What is our relationship like with injustice?
By Elliot Chan, Opinions Editor
Formerly published in The Other Press. March 31, 2015
The world is full of injustice. It could be a driver taking your parking spot, a dickhead keying the side of your vehicle, or a tow truck pulling your car away. When we think of injustice we often think of those frustrating situations where our instinctual reaction is fight or flight. We get angry, we want to confront the person for cutting in line. We want to throw a punch at the clerk for overcharging us. We want to lash out because we treat injustice as a direct punishment for a crime we didn’t do. We are victims.
Life is full of these situations where we are left feeling helpless. There is no immediate solution; we simply have to rise above it. If our first thought when something bad happens is to make someone else’s life worse, then we are fuelling more injustice in the world. Your fury will not get you the parking spot you wanted, it won’t fix the side of your car, and it won’t carry you to the impound. We need to understand that there are people in the world who are pricks. They take their anger out on others and get satisfaction for it. We must stand up for ourselves, but we cannot become like them. We are the solution.
Mistreatment and unfortunate situations are a part of life. There is not a microscope on you catching you at your weakest and harming you when you least expect. We are all governed by the ebb and flow of fortune and sometimes we catch the bullshit in the face. Once we understand that everybody steps in a puddle or gets nudged in a crowded space, we can learn to operate with some self-preservation and human decency. We are the change.
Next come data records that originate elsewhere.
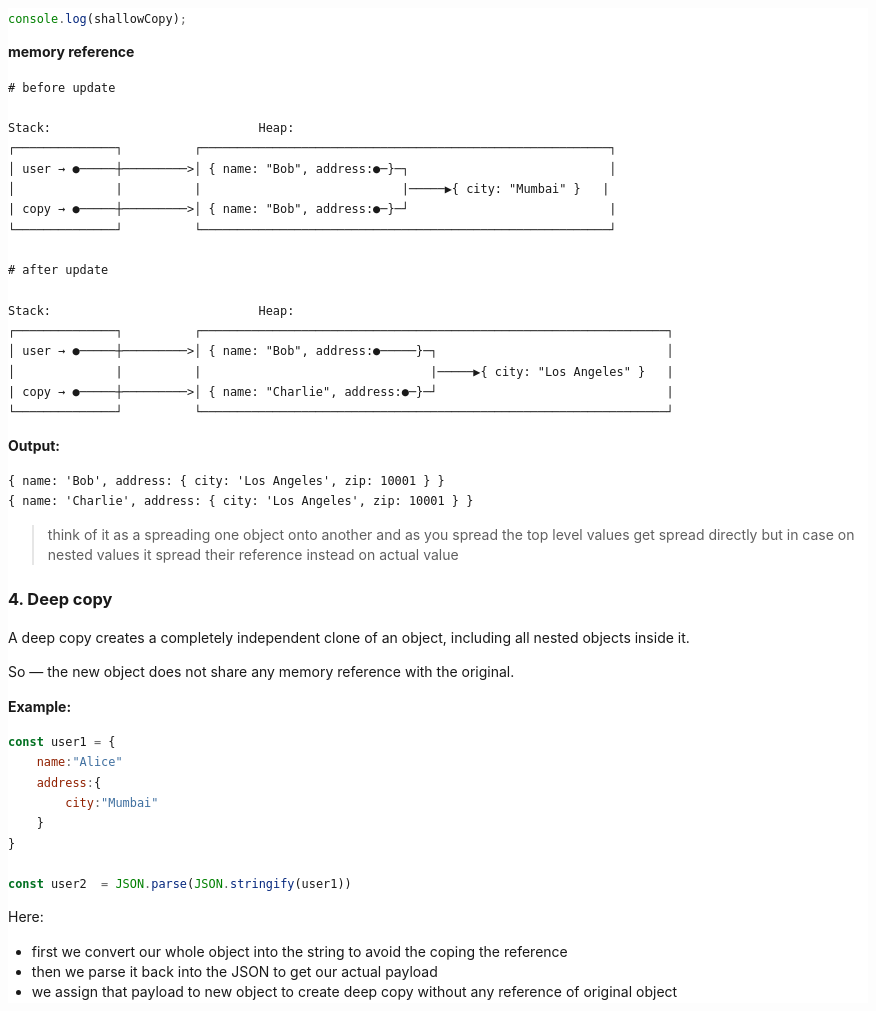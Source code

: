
 ```js
console.log(shallowCopy); 
```
**memory reference**
```
# before update

Stack:                             Heap:
┌──────────────┐          ┌─────────────────────────────────────────────────────────┐
│ user → ●─────┼─────────>│ { name: "Bob", address:●─}─┐                            │
│              |          |                            |─────▶{ city: "Mumbai" }   | 
| copy → ●─────┼─────────>│ { name: "Bob", address:●─}─┘                            |
└──────────────┘          └─────────────────────────────────────────────────────────┘

# after update

Stack:                             Heap:
┌──────────────┐          ┌─────────────────────────────────────────────────────────────────┐
│ user → ●─────┼─────────>│ { name: "Bob", address:●─────}─┐                                │
│              |          |                                |─────▶{ city: "Los Angeles" }   | 
| copy → ●─────┼─────────>│ { name: "Charlie", address:●─}─┘                                |
└──────────────┘          └─────────────────────────────────────────────────────────────────┘
```


**Output:**
```
{ name: 'Bob', address: { city: 'Los Angeles', zip: 10001 } }
{ name: 'Charlie', address: { city: 'Los Angeles', zip: 10001 } }
```
> think of it as a spreading one object onto another and as you spread the top level values get spread directly but in case on nested values it spread their reference instead on actual value


### 4. Deep copy
A deep copy creates a completely independent clone of an object,
including all nested objects inside it.

So — the new object does not share any memory reference with the original.

**Example:**
```js
const user1 = {
    name:"Alice"
    address:{
        city:"Mumbai"
    }
}

const user2  = JSON.parse(JSON.stringify(user1))
```
Here:
- first we convert our whole object into the string to avoid the coping the reference
- then we parse it back into the JSON to get our actual payload
- we assign that payload to new object to create deep copy without any reference of original object
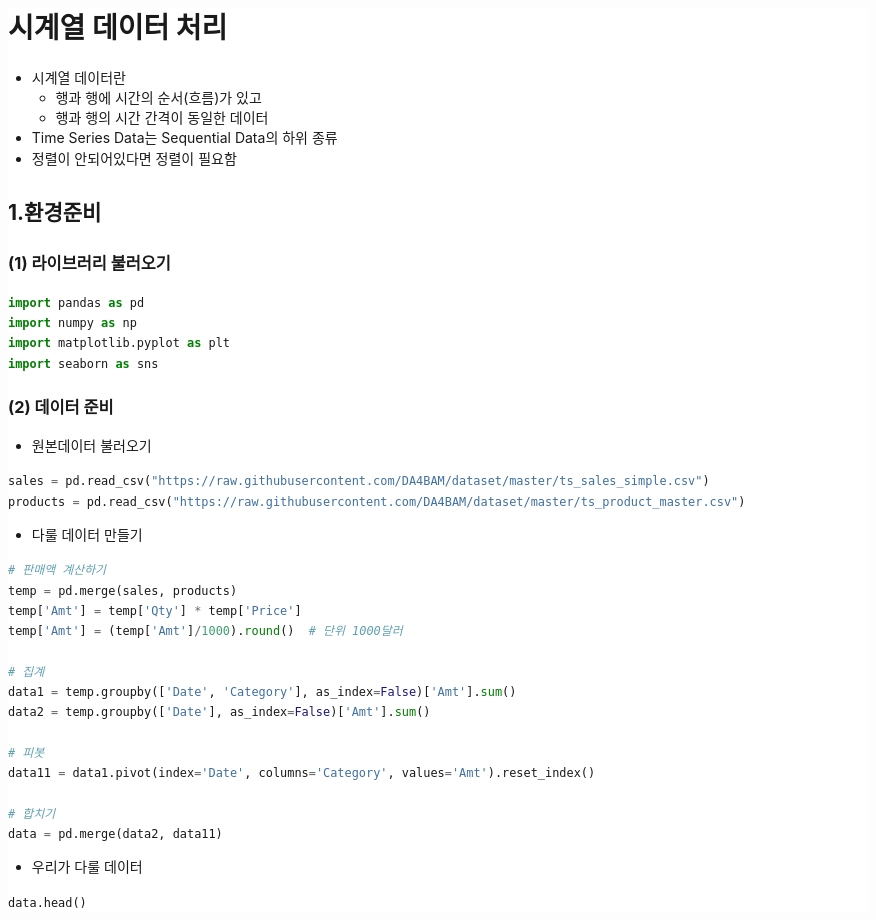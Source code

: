 # **시계열 데이터 처리**

- 시계열 데이터란
    - 행과 행에 시간의 순서(흐름)가 있고
    - 행과 행의 시간 간격이 동일한 데이터
- Time Series Data는 Sequential Data의 하위 종류
- 정렬이 안되어있다면 정렬이 필요함

## **1.환경준비**

### **(1) 라이브러리 불러오기**

```python
import pandas as pd
import numpy as np
import matplotlib.pyplot as plt
import seaborn as sns
```

### **(2) 데이터 준비**

* 원본데이터 불러오기

```python
sales = pd.read_csv("https://raw.githubusercontent.com/DA4BAM/dataset/master/ts_sales_simple.csv")
products = pd.read_csv("https://raw.githubusercontent.com/DA4BAM/dataset/master/ts_product_master.csv")
```

* 다룰 데이터 만들기

```python
# 판매액 계산하기
temp = pd.merge(sales, products)
temp['Amt'] = temp['Qty'] * temp['Price']
temp['Amt'] = (temp['Amt']/1000).round()  # 단위 1000달러

# 집계
data1 = temp.groupby(['Date', 'Category'], as_index=False)['Amt'].sum()
data2 = temp.groupby(['Date'], as_index=False)['Amt'].sum()

# 피봇
data11 = data1.pivot(index='Date', columns='Category', values='Amt').reset_index()

# 합치기
data = pd.merge(data2, data11)
```

* 우리가 다룰 데이터

```python
data.head()
```
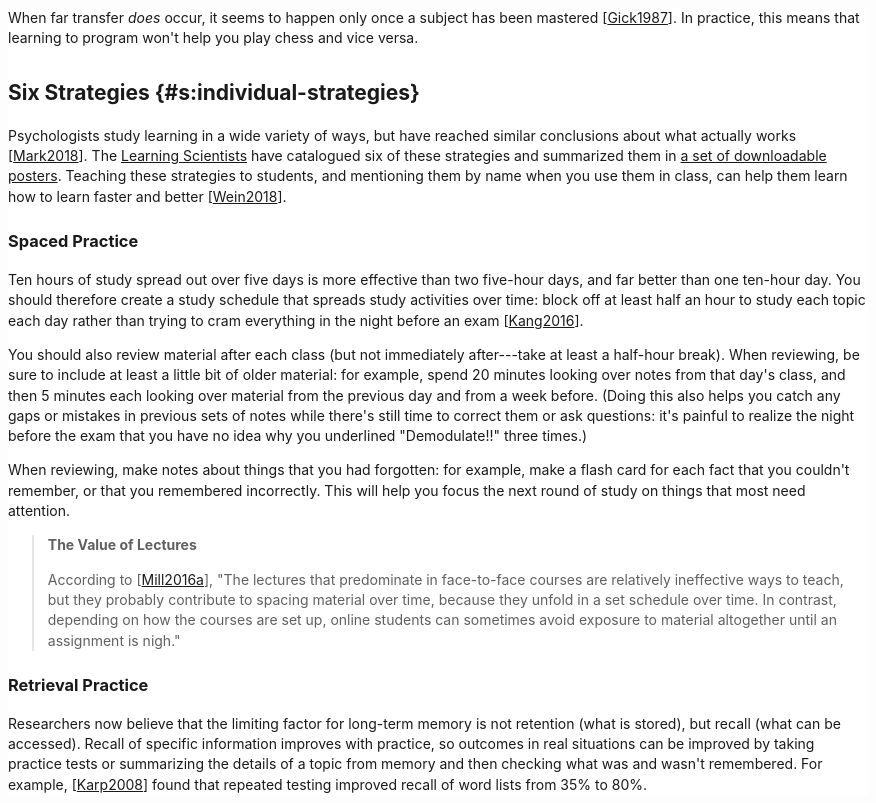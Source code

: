 When far transfer *does* occur, it seems to happen only once a subject
has been mastered [[Gick1987](#CITE)]. In practice, this means that
learning to program won't help you play chess and vice versa.

## Six Strategies {#s:individual-strategies}

Psychologists study learning in a wide variety of ways, but have reached
similar conclusions about what actually works [[Mark2018](#CITE)]. The
[Learning Scientists](http://www.learningscientists.org/) have
catalogued six of these strategies and summarized them in [a set of
downloadable
posters](http://www.learningscientists.org/downloadable-materials).
Teaching these strategies to students, and mentioning them by name when
you use them in class, can help them learn how to learn faster and
better [[Wein2018](#CITE)].

### Spaced Practice

Ten hours of study spread out over five days is more effective than two
five-hour days, and far better than one ten-hour day. You should
therefore create a study schedule that spreads study activities over
time: block off at least half an hour to study each topic each day
rather than trying to cram everything in the night before an exam
[[Kang2016](#CITE)].

You should also review material after each class (but not immediately
after---take at least a half-hour break). When reviewing, be sure to
include at least a little bit of older material: for example, spend 20
minutes looking over notes from that day's class, and then 5 minutes
each looking over material from the previous day and from a week before.
(Doing this also helps you catch any gaps or mistakes in previous sets
of notes while there's still time to correct them or ask questions: it's
painful to realize the night before the exam that you have no idea why
you underlined "Demodulate!!" three times.)

When reviewing, make notes about things that you had forgotten: for
example, make a flash card for each fact that you couldn't remember, or
that you remembered incorrectly. This will help you focus the next round
of study on things that most need attention.

> **The Value of Lectures**
> 
> According to [[Mill2016a](#CITE)], "The lectures that predominate in
> face-to-face courses are relatively ineffective ways to teach, but
> they probably contribute to spacing material over time, because they
> unfold in a set schedule over time. In contrast, depending on how the
> courses are set up, online students can sometimes avoid exposure to
> material altogether until an assignment is nigh."

### Retrieval Practice

Researchers now believe that the limiting factor for long-term memory is
not retention (what is stored), but recall (what can be accessed).
Recall of specific information improves with practice, so outcomes in
real situations can be improved by taking practice tests or summarizing
the details of a topic from memory and then checking what was and wasn't
remembered. For example, [[Karp2008](#CITE)] found that repeated testing
improved recall of word lists from 35% to 80%.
We cannot control other people, we cannot control the malfunctioning mechanism of the universe, we cannot force an apology, but we can change our mindset. Our self-interest is a powerful force and it often clouds our perception. We must be well-adjusted people and handle injustice with grace and humility.
It’s unlikely that the man who cut in front of you to get the prime parking spot was rushing into the store to buy medicine for his wife, who had not left the bed in days—but it could be exactly what’s happening. He could have just come from work, where he is pressured to perform as cutbacks are being issued. He wants to get in and out as quickly as possible and return to his crappy life. He wants to relax, make dinner, and go to sleep early so that he can go back to work tomorrow ready to grind it out some more. Suddenly, your injustice seems like a childish tantrum. We are all victims.
Being an adult means being able to handle these injustices and transform them into knowledge, experiences, and wisdom. There is a reason for everything that happens, and perhaps the greatest injustice in the universe is when we don’t learn from the unfairness, so that we may prevent or at least mitigate it in the future.